Congress is not exempt from Obamacare
Matthew Martin 9/30/2013 05:52:00 PM
Matt Yglesias and Ezra Klein have already covered this issue, many times in fact. But the factually incorrect right-wing myth is still popping up in many conservative circles, including the newly proposed Vitter amendment, and in Koch-funded anti-Obamacare advertisements.
So here are the facts: Under Obamacare, around 70 to 80 percent of americans will be covered by employer-sponsored healthcoverage. With very few exceptions Obamacare won't change anything at all about these employer-sponsored plans (the main exception being that so-called "Cadillac plans" that have very little cost-sharing will be taxed as part of an effort to control health costs and offset costs). In states participating in the medicaid expansion, most of the remaining 20 to 30 percent who lack employer-sponsored coverage will be enrolled in medicaid. For the remaining few percent of the population who are fortunate enough to have jobs paying more than 133 percent of federal poverty level, but not fortunate enough to have an employer-sponsored plan, Obamacare creates new exchanges where they can get subsidized individual, family, and small-group health insurance plans that are "community rated," meaning that they pool risks across all plans offered on the exchange. This system is designed to offer the same benefits that big employer-based plans provide, to everyone not covered by big employers.
The United States Congress is a big employer, which has historically offered employer-sponsored health insurance benefits to members of congress and their staffers in exactly the same way as most big employers do. As Obamacare was originally envisioned, congress would continue to offer employer-based health coverage--just the same as all other employers in the country would do. However, as the debate over Obamacare heated up, some republicans such as Senator Grassely apparently thought democrats would hate the health insurance exchanges they were setting up for the individual markets, so Grassely attempted to embarrass the democrats by offering an amendment moving Congress's health insurance benefits onto the federal exchanges being created in the new law. Grassely was terribly misinformed, and democrats took the idea and ran with it--Obamacare abolishes Congress's employer-sponsored health insurance plans, replacing them with employer-subsidized plans on the Obamacare exchanges. Unlike any other employer in the country, the law actually mandates that Congress participate in the Obamacare exchanges.
That should have been the end of it. Republicans tried to portray Congress as exempt from the law--which they really weren't--but the Democrats called their bluff. But the meme continued to reverberate in the right-wing media.
The most recent incarnation of this terrible lie is the Vitter amendment, which claims that because congressmen and their staffers would continue to receive the same employer contributions they had before but now on the exchanges, somehow this meant congress is "exempt" from Obamacare. So Vitter wants to eliminate this alleged "exemption" by terminating the employer contributions to health care premiums for all members of congress and their staffers (as well as senior members of the executive branch).

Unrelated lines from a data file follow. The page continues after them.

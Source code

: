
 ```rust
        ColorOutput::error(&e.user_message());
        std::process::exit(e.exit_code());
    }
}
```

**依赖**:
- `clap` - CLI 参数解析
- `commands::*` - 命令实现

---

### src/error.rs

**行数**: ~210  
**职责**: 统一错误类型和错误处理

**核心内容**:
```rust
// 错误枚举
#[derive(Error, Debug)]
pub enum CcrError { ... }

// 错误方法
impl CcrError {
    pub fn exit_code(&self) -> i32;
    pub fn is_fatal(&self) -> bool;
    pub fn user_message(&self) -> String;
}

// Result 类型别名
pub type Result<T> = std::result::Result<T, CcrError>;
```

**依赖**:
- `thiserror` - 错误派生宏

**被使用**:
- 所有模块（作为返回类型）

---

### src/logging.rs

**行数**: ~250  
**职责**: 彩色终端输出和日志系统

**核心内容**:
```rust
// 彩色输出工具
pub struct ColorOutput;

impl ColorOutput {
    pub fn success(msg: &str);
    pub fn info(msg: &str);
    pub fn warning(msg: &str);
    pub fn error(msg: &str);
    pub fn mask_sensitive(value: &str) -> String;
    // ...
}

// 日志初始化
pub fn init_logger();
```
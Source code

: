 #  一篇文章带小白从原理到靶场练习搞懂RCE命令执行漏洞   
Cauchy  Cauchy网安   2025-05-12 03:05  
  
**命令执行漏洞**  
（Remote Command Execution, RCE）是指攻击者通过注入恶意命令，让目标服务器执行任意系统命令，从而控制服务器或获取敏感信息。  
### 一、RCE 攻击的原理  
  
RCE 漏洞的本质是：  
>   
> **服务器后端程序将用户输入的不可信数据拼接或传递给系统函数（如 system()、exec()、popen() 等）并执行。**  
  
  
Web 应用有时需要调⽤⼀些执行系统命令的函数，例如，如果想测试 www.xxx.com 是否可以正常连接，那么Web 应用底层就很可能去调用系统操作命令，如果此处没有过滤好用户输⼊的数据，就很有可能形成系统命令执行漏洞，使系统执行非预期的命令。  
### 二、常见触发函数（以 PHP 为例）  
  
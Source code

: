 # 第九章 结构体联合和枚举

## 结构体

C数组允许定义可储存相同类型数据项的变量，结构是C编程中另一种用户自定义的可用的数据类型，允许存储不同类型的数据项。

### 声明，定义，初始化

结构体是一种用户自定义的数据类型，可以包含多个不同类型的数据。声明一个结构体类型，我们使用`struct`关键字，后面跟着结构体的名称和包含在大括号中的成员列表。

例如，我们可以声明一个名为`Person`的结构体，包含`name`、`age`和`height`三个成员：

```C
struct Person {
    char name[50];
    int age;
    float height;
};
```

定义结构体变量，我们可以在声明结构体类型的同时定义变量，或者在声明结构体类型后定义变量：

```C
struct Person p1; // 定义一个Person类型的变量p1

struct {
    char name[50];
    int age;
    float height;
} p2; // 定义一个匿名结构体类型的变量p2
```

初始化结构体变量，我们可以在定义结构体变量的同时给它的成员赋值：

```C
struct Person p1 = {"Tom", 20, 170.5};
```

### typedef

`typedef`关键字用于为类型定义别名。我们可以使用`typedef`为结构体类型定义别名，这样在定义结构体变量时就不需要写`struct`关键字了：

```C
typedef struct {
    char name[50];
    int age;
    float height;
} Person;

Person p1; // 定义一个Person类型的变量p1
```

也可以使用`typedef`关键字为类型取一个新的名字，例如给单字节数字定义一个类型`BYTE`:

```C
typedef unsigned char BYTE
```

This is nuts. The Vitter amendment does not repeal any special exemptions--Congress was never exempt from Obamacare--but it does cut salaries for Congress by tens of thousands per year, as their employer's contributions to their health insurance premiums will be terminated. I don't weep for the congressmen--who are all fabulously rich--but I do weep for their staffers. An average legislative correspondent (the guy who answers your letters to congress) working in the House of Representatives, for example, makes less than $27,000 a year for a full-time job. Assuming a family of 5, the Vitter amendment could easily cost one of these humble but overworked staffers nearly half their annual paycheck.
These lies are unacceptable and must stop.